Yesterday, I got to have a conversation with my friend Emily about what we do at Writing Ourselves Whole. Emily is a seminary student, and wanted to talk some about the interweave of survival, desire, and spirituality. It was a very interesting hour and a half! What does spirituality have to do with writing about sex (or writing about anything), particularly for sexual trauma survivors?

My definition of the erotic is quite expansive, thanks to Audre Lorde. In her essay, “The Uses of the Erotic: The Erotic as Power,” she writes, “The erotic is a resource within each of us that lies in a deeply female and spiritual plane, firmly rooted in the power of our unexpressed or unrecognized feeling […] a measure between the beginnings of our sense of self and the chaos of our strongest feelings.” Over the years, I have come to describe the erotic, as Lorde does: embodied and “creative energy empowered.”

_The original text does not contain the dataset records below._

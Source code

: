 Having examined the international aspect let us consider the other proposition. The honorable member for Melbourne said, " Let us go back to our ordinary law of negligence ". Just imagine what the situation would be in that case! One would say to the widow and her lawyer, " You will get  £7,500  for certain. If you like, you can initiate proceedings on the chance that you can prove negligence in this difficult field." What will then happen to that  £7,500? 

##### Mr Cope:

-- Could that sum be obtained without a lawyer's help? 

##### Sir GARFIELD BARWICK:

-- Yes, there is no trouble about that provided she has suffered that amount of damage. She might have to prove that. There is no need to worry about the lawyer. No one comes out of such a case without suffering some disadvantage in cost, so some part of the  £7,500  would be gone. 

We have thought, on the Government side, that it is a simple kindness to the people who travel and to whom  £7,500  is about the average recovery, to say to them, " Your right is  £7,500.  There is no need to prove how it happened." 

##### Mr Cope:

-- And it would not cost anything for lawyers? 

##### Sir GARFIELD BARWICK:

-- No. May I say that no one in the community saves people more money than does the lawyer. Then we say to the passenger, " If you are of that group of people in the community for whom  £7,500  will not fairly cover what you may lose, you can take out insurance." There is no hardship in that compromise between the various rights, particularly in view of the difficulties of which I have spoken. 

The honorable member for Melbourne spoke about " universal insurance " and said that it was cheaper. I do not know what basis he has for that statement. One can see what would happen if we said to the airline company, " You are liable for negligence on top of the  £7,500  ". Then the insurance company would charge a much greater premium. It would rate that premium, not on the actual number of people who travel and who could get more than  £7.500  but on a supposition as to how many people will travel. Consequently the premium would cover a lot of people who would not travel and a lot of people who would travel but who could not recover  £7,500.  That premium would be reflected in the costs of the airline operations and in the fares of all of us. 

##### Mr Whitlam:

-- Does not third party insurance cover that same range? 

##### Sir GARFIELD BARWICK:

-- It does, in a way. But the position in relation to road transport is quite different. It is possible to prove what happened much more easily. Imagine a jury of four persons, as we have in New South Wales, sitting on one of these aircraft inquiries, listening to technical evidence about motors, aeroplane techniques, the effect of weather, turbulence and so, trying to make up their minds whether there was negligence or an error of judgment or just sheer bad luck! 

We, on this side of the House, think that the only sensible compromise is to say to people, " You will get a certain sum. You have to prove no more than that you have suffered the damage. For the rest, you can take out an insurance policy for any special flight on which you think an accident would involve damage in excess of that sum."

Psychologist Mihaly Csikszentmihalyi, in Flow: The Psychology of Optimal Experience, writes about this idea of “flow,” that state of being in which one is wholly absorbed in an activity or situation. Mindful creative engagement (such as a freewriting practice) connects us to our flow, to that place where we are fully engaged in what we’re doing, where we’re open to new ideas and we trust our instincts, all of which are markers of transformative practice.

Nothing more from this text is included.